Dataset records →
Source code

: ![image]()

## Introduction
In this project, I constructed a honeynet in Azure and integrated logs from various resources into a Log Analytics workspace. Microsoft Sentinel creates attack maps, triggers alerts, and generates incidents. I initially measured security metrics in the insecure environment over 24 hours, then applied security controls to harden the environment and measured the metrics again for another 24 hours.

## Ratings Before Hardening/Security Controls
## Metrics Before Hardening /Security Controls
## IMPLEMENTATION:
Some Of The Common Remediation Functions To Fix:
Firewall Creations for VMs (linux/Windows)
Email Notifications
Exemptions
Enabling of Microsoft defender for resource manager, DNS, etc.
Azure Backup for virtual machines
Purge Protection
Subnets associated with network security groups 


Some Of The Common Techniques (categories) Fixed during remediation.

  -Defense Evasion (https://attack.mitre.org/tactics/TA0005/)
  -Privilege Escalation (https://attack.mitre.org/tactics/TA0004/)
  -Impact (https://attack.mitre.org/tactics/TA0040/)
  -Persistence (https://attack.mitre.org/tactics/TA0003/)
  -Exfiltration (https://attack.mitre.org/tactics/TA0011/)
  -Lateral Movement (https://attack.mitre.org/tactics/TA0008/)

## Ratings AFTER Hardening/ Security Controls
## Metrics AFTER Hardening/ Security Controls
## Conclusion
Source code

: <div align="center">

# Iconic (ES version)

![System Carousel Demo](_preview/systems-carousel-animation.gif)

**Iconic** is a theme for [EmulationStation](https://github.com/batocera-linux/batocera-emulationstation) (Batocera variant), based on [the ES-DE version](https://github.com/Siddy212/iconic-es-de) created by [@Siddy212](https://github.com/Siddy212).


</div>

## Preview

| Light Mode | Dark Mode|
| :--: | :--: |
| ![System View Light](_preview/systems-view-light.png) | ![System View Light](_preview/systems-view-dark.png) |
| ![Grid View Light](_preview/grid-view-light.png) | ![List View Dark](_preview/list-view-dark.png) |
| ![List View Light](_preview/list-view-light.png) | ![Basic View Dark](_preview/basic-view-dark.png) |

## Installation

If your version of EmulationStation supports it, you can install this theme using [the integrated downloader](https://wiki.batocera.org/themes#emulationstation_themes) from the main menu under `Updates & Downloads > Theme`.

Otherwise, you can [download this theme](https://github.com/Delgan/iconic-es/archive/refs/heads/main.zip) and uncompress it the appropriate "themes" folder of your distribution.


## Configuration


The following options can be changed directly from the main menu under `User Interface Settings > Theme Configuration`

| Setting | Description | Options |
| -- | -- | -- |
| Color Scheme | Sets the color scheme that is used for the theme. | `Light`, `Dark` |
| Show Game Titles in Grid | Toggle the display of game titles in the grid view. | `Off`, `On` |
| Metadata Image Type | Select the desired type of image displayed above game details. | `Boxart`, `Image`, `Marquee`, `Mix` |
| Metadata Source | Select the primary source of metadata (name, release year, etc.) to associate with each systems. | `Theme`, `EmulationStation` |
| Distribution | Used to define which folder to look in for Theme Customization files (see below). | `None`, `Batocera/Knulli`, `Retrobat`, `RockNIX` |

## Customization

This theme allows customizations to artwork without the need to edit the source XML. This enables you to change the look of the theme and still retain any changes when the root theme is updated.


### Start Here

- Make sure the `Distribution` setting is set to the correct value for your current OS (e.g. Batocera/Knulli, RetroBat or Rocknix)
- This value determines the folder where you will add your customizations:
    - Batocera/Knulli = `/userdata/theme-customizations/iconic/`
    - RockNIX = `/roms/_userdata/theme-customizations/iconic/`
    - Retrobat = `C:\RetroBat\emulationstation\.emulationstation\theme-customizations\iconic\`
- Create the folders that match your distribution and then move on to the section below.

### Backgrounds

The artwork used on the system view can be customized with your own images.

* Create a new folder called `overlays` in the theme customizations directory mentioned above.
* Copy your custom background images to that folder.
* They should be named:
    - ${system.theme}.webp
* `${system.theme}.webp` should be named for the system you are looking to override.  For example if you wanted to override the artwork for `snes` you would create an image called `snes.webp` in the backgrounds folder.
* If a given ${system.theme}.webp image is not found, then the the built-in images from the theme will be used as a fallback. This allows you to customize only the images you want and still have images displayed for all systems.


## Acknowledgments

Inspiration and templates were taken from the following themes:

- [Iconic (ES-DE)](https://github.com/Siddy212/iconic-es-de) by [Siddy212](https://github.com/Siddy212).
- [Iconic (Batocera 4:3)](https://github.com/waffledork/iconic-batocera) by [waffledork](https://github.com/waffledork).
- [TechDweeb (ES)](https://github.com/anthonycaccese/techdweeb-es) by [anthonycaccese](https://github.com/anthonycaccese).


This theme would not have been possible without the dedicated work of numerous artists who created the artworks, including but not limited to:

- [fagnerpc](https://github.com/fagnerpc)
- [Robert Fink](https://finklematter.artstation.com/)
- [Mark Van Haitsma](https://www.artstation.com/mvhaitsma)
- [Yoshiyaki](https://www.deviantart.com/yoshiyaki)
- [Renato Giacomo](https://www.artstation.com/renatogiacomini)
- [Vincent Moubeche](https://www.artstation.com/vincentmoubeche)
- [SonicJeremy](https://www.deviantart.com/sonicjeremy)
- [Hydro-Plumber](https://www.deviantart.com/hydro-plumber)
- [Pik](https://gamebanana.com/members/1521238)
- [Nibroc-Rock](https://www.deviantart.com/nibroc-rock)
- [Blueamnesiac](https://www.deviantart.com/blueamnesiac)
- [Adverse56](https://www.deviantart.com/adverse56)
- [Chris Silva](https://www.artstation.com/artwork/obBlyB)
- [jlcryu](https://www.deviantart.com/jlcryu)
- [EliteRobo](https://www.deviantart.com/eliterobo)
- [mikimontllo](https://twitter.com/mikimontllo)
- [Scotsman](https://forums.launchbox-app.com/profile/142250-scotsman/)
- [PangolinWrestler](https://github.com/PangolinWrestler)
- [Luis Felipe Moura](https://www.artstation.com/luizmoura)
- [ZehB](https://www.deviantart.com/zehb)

---

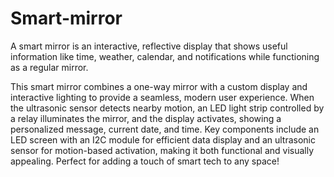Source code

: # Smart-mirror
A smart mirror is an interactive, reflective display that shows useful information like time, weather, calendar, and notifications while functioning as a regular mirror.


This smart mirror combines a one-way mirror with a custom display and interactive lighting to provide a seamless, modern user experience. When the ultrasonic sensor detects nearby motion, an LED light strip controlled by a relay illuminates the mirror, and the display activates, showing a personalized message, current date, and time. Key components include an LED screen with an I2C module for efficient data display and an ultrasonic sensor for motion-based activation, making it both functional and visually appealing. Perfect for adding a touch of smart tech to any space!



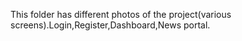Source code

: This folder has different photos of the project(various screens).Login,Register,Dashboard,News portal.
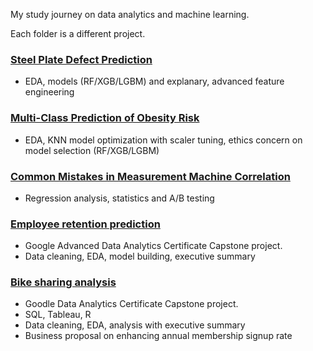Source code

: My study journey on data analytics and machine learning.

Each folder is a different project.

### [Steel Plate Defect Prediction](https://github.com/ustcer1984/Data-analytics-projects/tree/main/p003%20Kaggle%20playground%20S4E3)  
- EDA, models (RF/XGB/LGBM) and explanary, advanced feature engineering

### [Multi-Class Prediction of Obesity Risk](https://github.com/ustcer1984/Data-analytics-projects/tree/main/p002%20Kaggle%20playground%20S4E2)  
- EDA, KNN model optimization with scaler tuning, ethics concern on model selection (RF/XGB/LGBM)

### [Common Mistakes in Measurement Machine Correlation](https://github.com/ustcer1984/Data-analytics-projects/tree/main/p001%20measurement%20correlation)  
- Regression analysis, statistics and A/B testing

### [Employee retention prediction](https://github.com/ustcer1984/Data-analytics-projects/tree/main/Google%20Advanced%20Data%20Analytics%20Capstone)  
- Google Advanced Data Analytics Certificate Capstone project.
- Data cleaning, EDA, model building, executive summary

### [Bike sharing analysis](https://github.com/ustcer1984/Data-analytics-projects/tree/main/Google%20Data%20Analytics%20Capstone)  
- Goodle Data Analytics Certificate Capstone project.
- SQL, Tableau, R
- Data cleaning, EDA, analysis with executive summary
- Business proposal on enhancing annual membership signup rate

* * *

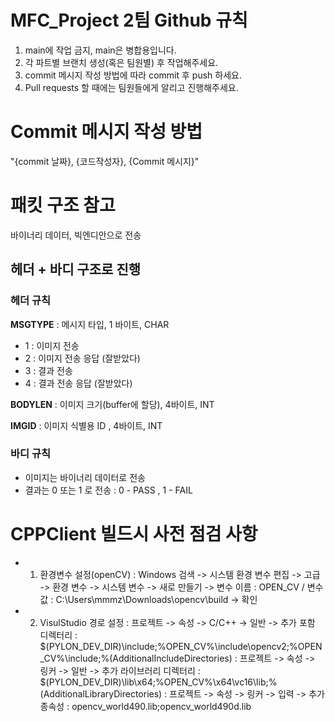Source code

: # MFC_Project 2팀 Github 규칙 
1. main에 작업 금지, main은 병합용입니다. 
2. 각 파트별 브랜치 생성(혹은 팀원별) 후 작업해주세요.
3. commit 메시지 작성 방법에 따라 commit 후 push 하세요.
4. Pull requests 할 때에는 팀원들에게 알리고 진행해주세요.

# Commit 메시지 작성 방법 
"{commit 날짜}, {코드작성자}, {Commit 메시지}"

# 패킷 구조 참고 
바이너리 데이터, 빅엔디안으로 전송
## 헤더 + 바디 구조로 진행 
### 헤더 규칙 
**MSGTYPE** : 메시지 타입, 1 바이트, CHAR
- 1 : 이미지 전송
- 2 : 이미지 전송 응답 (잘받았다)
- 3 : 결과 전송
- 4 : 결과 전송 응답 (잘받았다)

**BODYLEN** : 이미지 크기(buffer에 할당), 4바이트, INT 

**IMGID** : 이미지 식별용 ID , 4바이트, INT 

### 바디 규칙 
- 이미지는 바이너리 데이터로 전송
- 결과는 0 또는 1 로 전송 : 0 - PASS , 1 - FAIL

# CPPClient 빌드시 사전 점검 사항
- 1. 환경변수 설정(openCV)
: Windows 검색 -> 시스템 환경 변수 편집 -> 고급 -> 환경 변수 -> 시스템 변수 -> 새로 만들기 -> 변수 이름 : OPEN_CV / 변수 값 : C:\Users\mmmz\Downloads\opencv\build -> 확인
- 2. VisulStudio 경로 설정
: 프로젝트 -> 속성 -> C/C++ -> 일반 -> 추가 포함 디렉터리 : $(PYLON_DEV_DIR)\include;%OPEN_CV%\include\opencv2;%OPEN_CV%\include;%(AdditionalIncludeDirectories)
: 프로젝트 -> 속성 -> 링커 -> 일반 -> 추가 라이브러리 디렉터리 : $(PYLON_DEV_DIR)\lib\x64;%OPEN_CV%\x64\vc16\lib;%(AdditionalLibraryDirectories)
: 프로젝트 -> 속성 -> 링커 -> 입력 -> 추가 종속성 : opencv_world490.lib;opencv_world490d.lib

Your task →
Please output the lines of the listing above that fall in the stretch from the one with "- [Renato Giacomo](https://www.artstation.com/renatogiacomini)" through the one with "- [ZehB](https://www.deviantart.com/zehb)", exactly and only those.

Task response →
- [Renato Giacomo](https://www.artstation.com/renatogiacomini)
- [Vincent Moubeche](https://www.artstation.com/vincentmoubeche)
- [SonicJeremy](https://www.deviantart.com/sonicjeremy)
- [Hydro-Plumber](https://www.deviantart.com/hydro-plumber)
- [Pik](https://gamebanana.com/members/1521238)
- [Nibroc-Rock](https://www.deviantart.com/nibroc-rock)
- [Blueamnesiac](https://www.deviantart.com/blueamnesiac)
- [Adverse56](https://www.deviantart.com/adverse56)
- [Chris Silva](https://www.artstation.com/artwork/obBlyB)
- [jlcryu](https://www.deviantart.com/jlcryu)
- [EliteRobo](https://www.deviantart.com/eliterobo)
- [mikimontllo](https://twitter.com/mikimontllo)
- [Scotsman](https://forums.launchbox-app.com/profile/142250-scotsman/)
- [PangolinWrestler](https://github.com/PangolinWrestler)
- [Luis Felipe Moura](https://www.artstation.com/luizmoura)
- [ZehB](https://www.deviantart.com/zehb)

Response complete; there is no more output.